Dogs licking babies: Videos of this are all over YouTube, and people often think it’s adorable and amusing. But that licking can mean the dog is stressed out, according to trainer Susan Marett of Purely Positive Dog Training in Mount Pleasant, because the baby often has a grip on the dog’s fur. “All other body language points to the fact that they’re uncomfortable,” she added. The licking “is an effort on the dog’s part to get away.”

Dogs sniffing other dogs’ behinds: This is a standard canine greeting, according to trainer J.R. Johnson of Charleston Dog Wizard, but often owners are weirded out by it or make their dogs do it by sitting down — when they’re wired to do it standing up. “Sniffing butts is the dog hello,” Johnson said. “We want them to sit in this perfect pose, facing the other dog, when that is actually more stressful for the dog. That’s how we shake hands, and we want our dogs to do it in the same way.”

Dilation of the eyes in cats: While cats are perhaps a bit more mercurial than their canine brethren, this is a pretty clear sign they’re agitated, according to Mary Beth Dew of Adopt Charleston Cats. “A lot of people will look at dilation of the eyes and think, ‘Oh, you want to play,’” she added. Look for flattened ears and a fluffed tail as further evidence of unrest.

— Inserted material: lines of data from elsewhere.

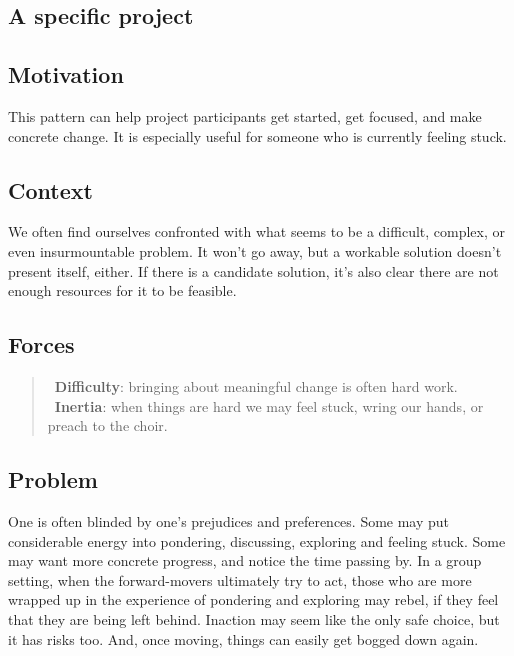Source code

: \hypertarget{a-specific-project}{%
\subsection{A specific project}\label{a-specific-project}}

\hypertarget{motivation}{%
\subsection{Motivation}\label{motivation}}

This pattern can help project participants get started, get focused, and
make concrete change. It is especially useful for someone who is
currently feeling stuck.

\hypertarget{context}{%
\subsection{Context}\label{context}}

We often find ourselves confronted with what seems to be a difficult,
complex, or even insurmountable problem. It won't go away, but a
workable solution doesn't present itself, either. If there is a
candidate solution, it's also clear there are not enough resources for
it to be feasible.

\hypertarget{forces}{%
\subsection{Forces}\label{forces}}

\begin{quote}
\Sdifficulty\ \textbf{Difficulty}: bringing about meaningful change is often hard work.\\
\Sinertia\ \textbf{Inertia}: when things are hard we may feel stuck, wring our hands, or preach to the choir.
\end{quote}

\hypertarget{problem}{%
\subsection{Problem}\label{problem}}

One is often blinded by one's prejudices and preferences. Some may put
considerable energy into pondering, discussing, exploring and feeling
stuck. Some may want more concrete progress, and notice the time passing
by. In a group setting, when the forward-movers ultimately try to act,
those who are more wrapped up in the experience of pondering and
exploring may rebel, if they feel that they are being left behind.
Inaction may seem like the only safe choice, but it has risks too. And,
once moving, things can easily get bogged down again.

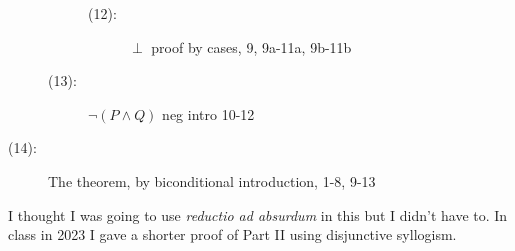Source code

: \documentclass[12pt]{article}
\begin{document}
\begin{description}
\begin{description}
\begin{description}
\item[(12):]  $\perp$ proof by cases, 9, 9a-11a, 9b-11b

\end{description}

\item[(13):]  $\neg(P \wedge Q)$  neg intro 10-12

\end{description}

\item[(14):]  The theorem, by biconditional introduction, 1-8, 9-13

\end{description}

I thought I was going to use {\em reductio ad absurdum\/} in this but I didn't have to.  In class in 2023 I gave a shorter proof of Part II using disjunctive syllogism.

\newpage
\end{document}
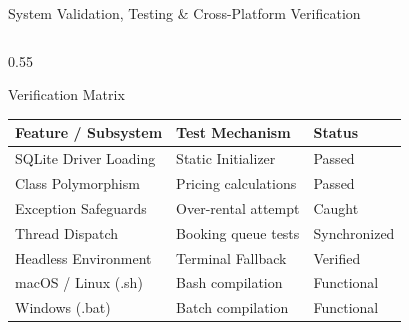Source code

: \documentclass[aspectratio=169,10pt]{beamer}
\begin{document}
\begin{frame}{System Validation, Testing \& Cross-Platform Verification}
    \begin{columns}[T]
        \begin{column}{0.55\textwidth}
            \begin{block}{Verification Matrix}
                \small
                \begin{tabular}{lll}
                    \toprule
                    \textbf{Feature / Subsystem} & \textbf{Test Mechanism} & \textbf{Status} \\
                    \midrule
                    SQLite Driver Loading & Static Initializer & Passed \\
                    Class Polymorphism & Pricing calculations & Passed \\
                    Exception Safeguards & Over-rental attempt & Caught \\
                    Thread Dispatch & Booking queue tests & Synchronized \\
                    Headless Environment & Terminal Fallback & Verified \\
                    macOS / Linux (.sh) & Bash compilation & Functional \\
                    Windows (.bat) & Batch compilation & Functional \\
                    \bottomrule
                \end{tabular}
            \end{block}
        \end{column}
        

\end{columns}
\end{frame}
\end{document}
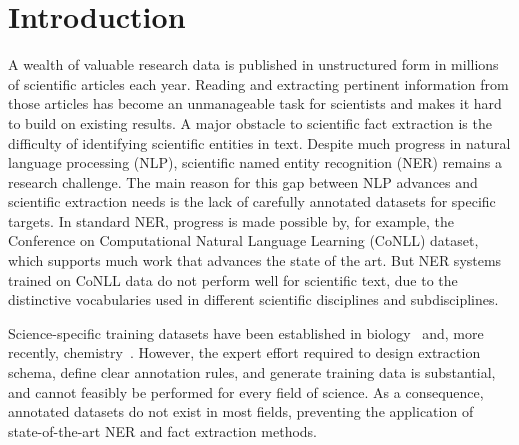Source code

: \section{Introduction}
\label{sect:apner_introduction}
A wealth of valuable research data is published in unstructured form in millions of scientific articles each year. %
Reading and extracting pertinent information from those articles has
become an unmanageable task for scientists and makes
it hard to build on existing results. 
A major obstacle to scientific fact extraction is the difficulty of identifying scientific entities in text.
Despite much progress in natural language processing (NLP), 
scientific named entity recognition (NER) remains a research challenge.
The main reason for this gap between NLP advances and scientific extraction needs is the lack of carefully annotated datasets for specific targets.
In standard NER, 
progress is made possible by, for example, the 
Conference on Computational Natural Language Learning (CoNLL) dataset,
which supports much work that advances the state of the art.
But NER systems trained on CoNLL data do not perform well for scientific text, due to 
the distinctive vocabularies used in different scientific disciplines and subdisciplines.

Science-specific training datasets have been established in
biology~\cite{song2004posbiotm} and, more recently, chemistry~\cite{krallinger2015chemdner}.
However, the expert effort required to 
design 
extraction schema, 
define clear annotation rules, and generate training data %
is substantial, and cannot feasibly be performed for 
every field of science.
As a consequence, annotated datasets do not exist in most fields,
preventing the application of state-of-the-art NER and fact extraction methods.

Dogs appearing protective: A dog barking or growling at a visitor is often seen as a sign of the animal being protective. In truth, it can mean the dog perceives its human as weak, and feels the need to assert its own dominance, according to Jeff Schettler of GA K9 South Carolina. A true alert posture is ears up with head and tail high, the dog showing confidence — but not acting out.

Tail wagging in cats and dogs: A wagging tail is a good thing, right? Well, not always. Especially not in a cat, where a wagging tail can mean a sign of agitation. A happy cat is often one with its tail curled up over its back, Dew said. In a dog, a raised, wagging tail is typically a good sign — but not if the tail is held low, flicked back and forth, and combined with other traits like pinned-pack ears or a rigid posture.